AIM OF THE TASK: Check every line of the data for the word "Server", and copy those that have it.

Collected data entries:
= = = = = = =

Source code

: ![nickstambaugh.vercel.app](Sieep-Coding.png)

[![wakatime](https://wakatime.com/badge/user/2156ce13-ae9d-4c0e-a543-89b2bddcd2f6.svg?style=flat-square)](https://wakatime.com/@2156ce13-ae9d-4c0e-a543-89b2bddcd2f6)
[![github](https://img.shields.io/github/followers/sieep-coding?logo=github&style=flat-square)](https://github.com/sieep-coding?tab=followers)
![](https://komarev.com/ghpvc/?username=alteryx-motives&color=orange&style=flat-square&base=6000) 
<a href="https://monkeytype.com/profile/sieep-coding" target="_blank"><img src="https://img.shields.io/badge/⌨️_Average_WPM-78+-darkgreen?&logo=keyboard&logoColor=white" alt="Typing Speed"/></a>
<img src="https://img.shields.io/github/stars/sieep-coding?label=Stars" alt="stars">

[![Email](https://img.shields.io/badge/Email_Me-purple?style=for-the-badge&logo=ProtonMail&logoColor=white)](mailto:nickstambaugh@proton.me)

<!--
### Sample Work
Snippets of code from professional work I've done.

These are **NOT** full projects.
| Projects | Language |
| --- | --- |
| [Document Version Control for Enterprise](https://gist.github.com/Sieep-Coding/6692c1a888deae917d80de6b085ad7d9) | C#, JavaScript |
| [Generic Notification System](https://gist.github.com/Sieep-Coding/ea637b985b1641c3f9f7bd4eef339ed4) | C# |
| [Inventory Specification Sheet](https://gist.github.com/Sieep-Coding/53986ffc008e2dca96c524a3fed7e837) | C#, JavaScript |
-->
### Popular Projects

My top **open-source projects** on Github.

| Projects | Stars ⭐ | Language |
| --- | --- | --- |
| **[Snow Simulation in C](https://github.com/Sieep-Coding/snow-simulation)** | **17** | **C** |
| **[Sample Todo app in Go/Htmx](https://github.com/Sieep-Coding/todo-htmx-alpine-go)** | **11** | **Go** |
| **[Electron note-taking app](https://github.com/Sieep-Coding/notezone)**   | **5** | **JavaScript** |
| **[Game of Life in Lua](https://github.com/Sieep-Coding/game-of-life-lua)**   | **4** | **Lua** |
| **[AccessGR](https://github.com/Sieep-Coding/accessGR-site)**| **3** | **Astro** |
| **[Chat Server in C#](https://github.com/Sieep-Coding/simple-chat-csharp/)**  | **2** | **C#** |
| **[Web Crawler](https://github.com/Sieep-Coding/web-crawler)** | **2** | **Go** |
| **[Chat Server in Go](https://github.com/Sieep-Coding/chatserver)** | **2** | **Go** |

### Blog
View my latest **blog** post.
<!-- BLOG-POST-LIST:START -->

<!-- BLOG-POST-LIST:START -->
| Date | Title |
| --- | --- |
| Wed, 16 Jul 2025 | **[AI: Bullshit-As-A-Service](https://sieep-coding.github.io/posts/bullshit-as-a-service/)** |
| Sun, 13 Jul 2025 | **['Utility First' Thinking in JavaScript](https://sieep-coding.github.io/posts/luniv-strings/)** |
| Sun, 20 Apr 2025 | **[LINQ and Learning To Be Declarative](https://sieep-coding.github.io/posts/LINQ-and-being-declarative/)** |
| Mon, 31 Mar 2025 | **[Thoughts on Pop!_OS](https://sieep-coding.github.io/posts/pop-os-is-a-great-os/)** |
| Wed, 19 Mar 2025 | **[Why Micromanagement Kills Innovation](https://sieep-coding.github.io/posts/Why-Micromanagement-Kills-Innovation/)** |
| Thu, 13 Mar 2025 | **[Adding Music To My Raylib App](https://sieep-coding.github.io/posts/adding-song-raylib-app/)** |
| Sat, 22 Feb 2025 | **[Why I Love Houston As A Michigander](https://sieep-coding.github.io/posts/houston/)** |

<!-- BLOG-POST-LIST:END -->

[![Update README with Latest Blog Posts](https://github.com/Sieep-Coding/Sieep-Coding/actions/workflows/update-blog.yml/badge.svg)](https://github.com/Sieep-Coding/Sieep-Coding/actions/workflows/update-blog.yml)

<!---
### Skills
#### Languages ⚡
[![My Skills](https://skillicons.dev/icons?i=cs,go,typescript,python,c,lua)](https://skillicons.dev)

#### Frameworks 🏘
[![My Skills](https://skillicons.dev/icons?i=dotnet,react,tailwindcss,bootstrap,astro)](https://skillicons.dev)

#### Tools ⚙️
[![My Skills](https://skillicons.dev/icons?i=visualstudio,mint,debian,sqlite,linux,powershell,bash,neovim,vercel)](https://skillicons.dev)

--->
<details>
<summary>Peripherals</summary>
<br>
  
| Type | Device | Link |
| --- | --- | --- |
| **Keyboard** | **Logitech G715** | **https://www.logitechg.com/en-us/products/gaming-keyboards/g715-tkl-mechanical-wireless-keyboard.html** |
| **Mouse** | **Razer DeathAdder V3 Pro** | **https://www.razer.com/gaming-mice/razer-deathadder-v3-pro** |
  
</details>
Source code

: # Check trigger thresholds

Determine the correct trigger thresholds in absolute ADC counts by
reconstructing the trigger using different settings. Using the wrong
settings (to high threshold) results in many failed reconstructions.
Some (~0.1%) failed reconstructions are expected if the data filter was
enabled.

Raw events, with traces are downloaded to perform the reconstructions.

= = = = = = =

TASK SOLUTION:
| **[Chat Server in C#](https://github.com/Sieep-Coding/simple-chat-csharp/)**  | **2** | **C#** |
| **[Chat Server in Go](https://github.com/Sieep-Coding/chatserver)** | **2** | **Go** |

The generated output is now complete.